§ **Material for this exercise**:

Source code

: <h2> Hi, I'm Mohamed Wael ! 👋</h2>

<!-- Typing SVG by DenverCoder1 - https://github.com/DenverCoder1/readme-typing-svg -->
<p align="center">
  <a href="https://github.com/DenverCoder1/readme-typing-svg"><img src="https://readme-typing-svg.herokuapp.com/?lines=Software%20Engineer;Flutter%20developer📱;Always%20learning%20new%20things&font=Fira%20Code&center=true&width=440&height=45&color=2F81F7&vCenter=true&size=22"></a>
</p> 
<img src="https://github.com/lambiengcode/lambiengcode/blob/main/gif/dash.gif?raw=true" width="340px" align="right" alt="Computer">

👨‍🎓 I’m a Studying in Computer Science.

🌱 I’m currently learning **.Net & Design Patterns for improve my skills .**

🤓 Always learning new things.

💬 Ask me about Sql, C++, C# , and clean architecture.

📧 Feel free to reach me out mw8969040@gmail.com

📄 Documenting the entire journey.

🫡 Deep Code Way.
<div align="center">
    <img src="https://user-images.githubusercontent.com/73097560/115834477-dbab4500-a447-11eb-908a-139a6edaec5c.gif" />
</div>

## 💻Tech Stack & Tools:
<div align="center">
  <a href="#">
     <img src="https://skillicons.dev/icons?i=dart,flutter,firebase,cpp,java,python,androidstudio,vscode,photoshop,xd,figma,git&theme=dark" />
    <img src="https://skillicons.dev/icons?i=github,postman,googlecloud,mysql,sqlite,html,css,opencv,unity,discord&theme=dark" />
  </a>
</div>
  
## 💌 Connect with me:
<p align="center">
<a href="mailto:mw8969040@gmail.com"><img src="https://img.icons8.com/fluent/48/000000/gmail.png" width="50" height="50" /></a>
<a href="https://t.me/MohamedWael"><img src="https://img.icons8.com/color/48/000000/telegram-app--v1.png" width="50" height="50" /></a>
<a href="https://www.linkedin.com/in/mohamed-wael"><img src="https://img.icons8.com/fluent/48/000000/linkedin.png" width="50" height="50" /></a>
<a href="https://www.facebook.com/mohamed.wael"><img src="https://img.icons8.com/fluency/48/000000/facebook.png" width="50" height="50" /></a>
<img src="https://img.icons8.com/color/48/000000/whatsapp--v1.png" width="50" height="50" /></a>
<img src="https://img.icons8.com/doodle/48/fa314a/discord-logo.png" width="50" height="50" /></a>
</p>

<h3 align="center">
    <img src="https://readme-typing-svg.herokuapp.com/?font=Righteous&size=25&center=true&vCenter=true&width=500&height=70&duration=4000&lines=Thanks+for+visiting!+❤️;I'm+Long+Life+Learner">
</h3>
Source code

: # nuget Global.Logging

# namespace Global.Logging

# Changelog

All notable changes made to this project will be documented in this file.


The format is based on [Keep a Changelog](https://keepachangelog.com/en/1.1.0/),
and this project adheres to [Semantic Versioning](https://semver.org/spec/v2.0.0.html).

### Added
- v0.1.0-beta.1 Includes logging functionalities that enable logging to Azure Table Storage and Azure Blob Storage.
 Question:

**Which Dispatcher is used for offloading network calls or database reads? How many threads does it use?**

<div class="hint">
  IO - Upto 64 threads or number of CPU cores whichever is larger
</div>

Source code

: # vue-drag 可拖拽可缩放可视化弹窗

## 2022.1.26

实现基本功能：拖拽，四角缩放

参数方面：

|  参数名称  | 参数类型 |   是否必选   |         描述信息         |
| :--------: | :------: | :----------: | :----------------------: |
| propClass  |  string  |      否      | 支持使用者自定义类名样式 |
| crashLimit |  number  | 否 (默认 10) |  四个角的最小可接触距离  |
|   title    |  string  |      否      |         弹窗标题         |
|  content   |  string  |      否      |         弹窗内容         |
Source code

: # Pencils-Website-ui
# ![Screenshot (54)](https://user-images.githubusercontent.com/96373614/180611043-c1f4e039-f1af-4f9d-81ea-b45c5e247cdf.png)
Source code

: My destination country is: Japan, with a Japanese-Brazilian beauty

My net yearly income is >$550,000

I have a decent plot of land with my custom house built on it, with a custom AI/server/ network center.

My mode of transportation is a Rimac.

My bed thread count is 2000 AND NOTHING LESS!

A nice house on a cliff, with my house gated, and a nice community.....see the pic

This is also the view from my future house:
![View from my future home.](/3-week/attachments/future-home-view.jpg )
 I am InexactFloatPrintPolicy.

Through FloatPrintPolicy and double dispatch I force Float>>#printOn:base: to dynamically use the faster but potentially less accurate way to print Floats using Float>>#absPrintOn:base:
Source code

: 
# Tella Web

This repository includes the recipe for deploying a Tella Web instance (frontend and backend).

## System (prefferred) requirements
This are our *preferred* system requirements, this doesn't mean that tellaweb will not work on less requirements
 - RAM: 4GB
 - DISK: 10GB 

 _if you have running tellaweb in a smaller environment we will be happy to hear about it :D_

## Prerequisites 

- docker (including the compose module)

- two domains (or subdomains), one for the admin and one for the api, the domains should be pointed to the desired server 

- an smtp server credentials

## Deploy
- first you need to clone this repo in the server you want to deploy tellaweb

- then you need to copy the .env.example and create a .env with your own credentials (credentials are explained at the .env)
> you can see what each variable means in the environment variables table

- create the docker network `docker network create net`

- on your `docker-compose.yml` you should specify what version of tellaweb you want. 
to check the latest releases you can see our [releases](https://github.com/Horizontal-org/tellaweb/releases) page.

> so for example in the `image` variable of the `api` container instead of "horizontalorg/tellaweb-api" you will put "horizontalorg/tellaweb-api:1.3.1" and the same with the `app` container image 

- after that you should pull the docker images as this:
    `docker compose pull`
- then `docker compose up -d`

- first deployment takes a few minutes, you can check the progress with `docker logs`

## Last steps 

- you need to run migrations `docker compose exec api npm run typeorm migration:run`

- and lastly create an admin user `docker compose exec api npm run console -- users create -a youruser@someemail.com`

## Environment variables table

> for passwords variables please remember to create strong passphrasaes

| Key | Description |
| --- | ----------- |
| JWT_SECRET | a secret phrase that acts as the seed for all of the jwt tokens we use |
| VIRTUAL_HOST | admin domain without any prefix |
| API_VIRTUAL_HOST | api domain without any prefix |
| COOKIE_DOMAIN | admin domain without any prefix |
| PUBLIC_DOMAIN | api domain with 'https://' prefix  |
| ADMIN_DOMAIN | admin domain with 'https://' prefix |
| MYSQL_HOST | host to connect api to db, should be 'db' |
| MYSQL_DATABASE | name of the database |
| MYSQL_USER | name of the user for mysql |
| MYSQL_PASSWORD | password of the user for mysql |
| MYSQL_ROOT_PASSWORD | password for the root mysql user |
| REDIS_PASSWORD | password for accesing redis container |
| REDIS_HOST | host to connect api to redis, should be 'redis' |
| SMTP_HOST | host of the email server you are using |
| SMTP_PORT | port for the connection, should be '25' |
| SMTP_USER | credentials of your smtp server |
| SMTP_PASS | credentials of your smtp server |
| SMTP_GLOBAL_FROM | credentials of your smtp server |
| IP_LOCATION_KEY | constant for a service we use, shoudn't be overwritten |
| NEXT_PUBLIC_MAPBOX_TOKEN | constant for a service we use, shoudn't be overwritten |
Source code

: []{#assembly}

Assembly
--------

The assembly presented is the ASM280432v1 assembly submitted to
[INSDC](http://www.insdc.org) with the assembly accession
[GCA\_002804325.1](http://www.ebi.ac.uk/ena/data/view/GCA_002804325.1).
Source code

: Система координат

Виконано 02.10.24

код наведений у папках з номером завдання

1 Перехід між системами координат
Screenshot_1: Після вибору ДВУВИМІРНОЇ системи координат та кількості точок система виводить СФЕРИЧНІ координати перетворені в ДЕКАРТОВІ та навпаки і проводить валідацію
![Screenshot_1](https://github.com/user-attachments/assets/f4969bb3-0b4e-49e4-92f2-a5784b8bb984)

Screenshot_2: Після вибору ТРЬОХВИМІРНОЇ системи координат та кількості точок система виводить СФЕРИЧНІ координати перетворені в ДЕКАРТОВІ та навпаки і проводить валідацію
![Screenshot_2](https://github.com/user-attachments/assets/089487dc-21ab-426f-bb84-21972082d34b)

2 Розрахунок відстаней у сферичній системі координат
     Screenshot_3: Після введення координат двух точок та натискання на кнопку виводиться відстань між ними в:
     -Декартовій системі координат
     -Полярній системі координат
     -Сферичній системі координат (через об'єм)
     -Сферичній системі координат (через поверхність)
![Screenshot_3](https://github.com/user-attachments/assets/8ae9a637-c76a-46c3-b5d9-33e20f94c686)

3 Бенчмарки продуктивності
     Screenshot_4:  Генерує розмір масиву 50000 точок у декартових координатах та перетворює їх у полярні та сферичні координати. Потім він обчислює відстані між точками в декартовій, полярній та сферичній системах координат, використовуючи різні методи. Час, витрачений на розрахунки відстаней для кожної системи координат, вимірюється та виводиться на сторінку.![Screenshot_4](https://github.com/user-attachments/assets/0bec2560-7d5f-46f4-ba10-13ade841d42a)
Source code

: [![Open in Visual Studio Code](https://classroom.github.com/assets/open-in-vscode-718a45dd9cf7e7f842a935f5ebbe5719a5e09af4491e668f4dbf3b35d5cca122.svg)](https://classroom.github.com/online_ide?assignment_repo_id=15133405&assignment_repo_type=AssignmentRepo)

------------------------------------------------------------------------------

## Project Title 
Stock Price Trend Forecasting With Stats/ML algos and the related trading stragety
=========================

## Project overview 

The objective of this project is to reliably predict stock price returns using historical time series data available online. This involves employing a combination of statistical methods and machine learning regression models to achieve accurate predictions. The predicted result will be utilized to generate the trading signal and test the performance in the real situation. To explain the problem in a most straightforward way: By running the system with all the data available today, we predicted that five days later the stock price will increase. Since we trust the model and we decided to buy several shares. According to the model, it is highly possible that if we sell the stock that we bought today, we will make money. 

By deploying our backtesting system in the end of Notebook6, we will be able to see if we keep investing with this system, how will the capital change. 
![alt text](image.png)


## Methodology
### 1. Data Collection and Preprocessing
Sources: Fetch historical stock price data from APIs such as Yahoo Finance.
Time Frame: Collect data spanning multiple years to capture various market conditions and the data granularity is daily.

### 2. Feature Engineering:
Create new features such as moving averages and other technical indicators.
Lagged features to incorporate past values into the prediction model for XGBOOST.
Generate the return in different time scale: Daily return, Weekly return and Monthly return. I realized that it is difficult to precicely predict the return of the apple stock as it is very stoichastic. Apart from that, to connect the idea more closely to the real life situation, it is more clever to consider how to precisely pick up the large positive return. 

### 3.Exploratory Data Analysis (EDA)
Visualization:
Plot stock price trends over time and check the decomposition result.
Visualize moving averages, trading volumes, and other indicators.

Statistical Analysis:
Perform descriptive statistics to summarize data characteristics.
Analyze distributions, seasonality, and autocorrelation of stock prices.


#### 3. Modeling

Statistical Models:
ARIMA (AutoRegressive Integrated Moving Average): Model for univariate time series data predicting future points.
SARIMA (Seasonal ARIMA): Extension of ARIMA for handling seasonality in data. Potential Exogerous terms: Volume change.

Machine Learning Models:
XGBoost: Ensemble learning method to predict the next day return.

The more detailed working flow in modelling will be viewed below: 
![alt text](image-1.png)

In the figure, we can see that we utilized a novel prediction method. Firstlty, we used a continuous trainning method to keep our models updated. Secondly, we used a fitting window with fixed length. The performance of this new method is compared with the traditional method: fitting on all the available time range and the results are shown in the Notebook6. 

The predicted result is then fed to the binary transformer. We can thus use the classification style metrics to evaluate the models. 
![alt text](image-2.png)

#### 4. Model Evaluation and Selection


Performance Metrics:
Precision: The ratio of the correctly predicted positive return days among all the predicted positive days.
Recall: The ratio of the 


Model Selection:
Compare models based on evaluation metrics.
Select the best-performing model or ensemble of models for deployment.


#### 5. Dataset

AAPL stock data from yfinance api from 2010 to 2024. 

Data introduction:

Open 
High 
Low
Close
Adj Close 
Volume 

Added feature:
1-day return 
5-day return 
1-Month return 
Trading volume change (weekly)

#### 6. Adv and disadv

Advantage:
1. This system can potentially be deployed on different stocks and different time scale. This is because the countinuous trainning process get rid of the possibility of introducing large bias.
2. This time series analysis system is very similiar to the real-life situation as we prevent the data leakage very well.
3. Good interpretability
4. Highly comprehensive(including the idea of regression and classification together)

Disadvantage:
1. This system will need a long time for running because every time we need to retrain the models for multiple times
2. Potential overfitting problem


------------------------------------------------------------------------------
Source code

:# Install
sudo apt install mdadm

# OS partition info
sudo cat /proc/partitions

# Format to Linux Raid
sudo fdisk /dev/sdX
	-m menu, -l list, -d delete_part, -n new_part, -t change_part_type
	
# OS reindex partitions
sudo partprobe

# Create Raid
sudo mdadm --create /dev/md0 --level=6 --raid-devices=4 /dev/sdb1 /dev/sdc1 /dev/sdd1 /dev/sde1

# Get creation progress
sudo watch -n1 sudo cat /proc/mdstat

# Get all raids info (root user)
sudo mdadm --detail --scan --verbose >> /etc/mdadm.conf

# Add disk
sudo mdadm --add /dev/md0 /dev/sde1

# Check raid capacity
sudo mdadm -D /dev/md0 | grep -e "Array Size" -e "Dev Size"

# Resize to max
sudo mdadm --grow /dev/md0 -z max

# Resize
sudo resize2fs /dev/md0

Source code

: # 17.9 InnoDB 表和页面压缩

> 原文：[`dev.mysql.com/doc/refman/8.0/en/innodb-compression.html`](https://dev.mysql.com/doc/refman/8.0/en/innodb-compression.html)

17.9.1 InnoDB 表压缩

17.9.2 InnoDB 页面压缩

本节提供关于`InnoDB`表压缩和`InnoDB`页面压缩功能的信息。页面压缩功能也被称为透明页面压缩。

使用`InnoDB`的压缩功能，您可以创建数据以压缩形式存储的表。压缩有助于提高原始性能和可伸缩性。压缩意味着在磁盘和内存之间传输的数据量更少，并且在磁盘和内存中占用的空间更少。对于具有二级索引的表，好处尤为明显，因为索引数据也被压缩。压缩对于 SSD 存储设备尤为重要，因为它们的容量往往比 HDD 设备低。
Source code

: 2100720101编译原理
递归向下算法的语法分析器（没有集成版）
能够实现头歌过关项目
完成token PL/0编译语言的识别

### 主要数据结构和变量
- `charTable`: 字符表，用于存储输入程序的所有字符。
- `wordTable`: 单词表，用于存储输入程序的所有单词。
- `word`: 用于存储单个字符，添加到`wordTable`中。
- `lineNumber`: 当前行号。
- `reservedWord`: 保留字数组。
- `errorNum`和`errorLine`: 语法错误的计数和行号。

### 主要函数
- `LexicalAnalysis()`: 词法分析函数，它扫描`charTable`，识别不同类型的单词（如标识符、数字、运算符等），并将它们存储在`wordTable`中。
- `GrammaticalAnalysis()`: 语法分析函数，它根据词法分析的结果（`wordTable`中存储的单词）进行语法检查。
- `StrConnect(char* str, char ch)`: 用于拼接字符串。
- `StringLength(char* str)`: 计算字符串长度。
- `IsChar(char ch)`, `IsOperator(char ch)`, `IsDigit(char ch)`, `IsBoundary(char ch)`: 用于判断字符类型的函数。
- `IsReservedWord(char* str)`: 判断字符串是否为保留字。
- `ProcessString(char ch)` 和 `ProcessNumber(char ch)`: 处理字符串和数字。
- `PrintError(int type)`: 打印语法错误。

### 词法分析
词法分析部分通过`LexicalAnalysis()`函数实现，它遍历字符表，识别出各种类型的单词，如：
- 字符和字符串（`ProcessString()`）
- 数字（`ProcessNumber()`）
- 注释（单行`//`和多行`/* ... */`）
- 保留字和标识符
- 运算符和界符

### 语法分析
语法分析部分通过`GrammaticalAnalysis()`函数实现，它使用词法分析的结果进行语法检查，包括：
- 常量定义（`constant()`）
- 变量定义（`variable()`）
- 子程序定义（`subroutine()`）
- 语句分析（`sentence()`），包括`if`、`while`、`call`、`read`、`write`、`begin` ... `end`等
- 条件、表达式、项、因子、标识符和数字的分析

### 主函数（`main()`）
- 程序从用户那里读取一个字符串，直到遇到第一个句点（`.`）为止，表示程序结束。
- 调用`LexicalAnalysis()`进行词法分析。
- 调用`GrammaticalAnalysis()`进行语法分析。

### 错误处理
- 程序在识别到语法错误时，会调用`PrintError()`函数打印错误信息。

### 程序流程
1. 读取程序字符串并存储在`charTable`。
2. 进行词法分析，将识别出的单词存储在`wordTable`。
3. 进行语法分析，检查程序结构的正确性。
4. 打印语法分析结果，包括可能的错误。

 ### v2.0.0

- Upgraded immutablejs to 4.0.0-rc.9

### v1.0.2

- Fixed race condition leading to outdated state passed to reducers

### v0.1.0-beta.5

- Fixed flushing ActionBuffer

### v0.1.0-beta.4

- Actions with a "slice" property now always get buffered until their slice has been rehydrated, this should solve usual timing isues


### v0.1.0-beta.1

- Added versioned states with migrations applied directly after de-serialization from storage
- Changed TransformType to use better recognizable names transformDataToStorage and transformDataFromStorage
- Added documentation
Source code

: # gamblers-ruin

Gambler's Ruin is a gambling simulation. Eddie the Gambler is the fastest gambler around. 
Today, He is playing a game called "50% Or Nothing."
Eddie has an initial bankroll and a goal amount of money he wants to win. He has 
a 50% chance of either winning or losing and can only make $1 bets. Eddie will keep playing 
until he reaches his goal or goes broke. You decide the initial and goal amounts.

§ **Work to complete**: Going through the records above, state how many lines carry "проводить", with no other text.

§ **Final answer**: 2